[Saved data entries]
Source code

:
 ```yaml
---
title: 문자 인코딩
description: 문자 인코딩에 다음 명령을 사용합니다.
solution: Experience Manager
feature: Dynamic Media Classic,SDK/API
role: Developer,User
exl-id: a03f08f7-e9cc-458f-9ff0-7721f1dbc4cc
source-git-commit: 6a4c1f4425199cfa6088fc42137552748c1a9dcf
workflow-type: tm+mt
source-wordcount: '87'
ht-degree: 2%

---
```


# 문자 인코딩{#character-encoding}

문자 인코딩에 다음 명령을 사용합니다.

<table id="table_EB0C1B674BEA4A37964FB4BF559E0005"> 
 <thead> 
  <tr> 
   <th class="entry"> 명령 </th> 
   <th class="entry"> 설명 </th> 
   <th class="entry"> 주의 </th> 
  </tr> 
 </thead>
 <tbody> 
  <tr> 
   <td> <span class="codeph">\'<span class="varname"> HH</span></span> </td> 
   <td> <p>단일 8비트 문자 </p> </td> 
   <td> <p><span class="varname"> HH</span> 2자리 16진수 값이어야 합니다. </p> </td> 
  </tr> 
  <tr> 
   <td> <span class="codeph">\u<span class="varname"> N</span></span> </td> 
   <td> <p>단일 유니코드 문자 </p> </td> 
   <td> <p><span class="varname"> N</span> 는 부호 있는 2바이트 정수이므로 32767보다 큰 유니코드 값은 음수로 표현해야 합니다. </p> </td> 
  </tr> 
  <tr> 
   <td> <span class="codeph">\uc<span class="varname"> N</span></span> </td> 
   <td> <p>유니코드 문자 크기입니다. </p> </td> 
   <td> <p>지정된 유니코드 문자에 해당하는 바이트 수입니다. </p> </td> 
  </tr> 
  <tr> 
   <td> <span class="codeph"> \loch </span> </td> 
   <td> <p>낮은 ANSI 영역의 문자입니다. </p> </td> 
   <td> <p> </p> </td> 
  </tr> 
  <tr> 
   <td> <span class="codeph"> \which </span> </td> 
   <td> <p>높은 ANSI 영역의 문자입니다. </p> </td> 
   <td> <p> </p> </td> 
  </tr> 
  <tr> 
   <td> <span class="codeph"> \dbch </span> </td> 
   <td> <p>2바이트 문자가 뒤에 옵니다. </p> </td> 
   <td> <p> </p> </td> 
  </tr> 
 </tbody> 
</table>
---
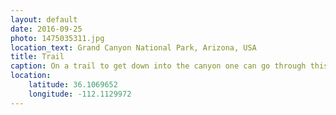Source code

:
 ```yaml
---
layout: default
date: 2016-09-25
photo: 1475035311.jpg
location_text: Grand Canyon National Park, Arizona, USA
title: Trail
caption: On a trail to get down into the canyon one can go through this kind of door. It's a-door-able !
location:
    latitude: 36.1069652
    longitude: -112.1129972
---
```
--
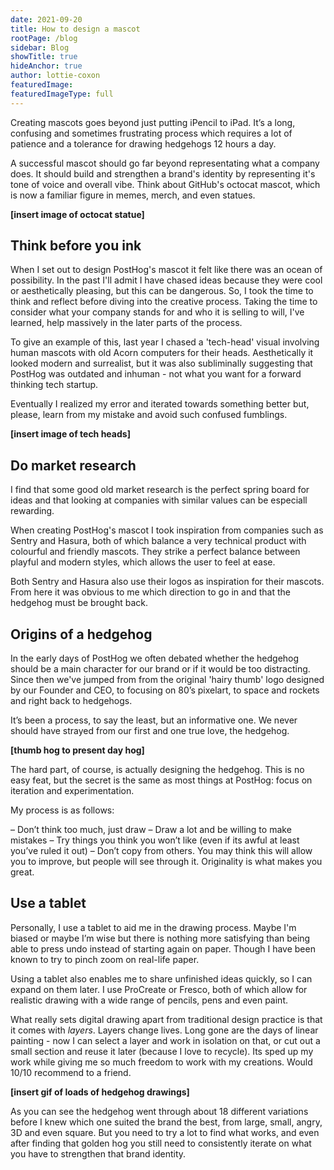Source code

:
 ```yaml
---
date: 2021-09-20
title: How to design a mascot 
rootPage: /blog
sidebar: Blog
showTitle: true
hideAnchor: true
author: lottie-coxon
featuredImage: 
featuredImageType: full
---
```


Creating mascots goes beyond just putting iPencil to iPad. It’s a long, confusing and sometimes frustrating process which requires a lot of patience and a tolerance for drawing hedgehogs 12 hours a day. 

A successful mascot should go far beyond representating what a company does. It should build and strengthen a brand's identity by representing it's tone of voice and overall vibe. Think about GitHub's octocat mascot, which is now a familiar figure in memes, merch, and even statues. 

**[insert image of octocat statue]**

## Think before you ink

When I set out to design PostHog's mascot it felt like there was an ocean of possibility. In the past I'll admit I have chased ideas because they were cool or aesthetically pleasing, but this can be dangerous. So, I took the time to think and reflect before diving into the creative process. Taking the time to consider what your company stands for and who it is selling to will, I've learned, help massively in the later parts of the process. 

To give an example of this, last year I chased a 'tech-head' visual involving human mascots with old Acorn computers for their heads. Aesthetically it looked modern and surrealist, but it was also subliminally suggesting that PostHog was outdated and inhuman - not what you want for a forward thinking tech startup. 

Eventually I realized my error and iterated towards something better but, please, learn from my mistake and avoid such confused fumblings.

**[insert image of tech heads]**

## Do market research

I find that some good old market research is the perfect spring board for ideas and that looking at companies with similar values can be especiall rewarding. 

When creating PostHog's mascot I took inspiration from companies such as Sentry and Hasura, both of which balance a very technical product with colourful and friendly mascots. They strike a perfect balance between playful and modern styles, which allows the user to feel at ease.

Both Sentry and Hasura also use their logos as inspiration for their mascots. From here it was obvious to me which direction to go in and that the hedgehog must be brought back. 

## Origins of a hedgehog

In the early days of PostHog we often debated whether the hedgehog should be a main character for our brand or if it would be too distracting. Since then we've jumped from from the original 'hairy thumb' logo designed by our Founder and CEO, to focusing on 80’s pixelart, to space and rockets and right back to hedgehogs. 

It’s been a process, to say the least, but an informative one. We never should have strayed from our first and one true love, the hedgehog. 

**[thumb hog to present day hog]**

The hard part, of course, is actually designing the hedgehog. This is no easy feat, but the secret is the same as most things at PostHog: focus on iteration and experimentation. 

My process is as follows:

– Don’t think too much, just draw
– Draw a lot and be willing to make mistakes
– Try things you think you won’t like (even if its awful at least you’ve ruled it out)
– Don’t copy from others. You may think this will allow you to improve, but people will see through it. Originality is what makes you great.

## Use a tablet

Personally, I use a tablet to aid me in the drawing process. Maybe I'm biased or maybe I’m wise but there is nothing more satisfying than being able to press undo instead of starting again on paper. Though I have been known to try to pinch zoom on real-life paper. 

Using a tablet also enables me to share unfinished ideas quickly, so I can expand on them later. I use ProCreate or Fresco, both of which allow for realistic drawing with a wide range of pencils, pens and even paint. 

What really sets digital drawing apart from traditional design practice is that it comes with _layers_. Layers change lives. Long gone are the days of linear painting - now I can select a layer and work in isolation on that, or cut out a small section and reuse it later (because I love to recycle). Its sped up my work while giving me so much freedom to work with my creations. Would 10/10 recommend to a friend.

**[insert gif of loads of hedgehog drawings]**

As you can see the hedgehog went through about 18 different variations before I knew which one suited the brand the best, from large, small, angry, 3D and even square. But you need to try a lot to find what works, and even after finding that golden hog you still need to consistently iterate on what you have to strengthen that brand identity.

PROMPT:
Retype the portion of the data above that starts on the line with "of octocat statue]**" and finishes on the line with "## Think before you ink", including both of those lines.

YOUR SOLUTION:
**[insert image of octocat statue]**

## Think before you ink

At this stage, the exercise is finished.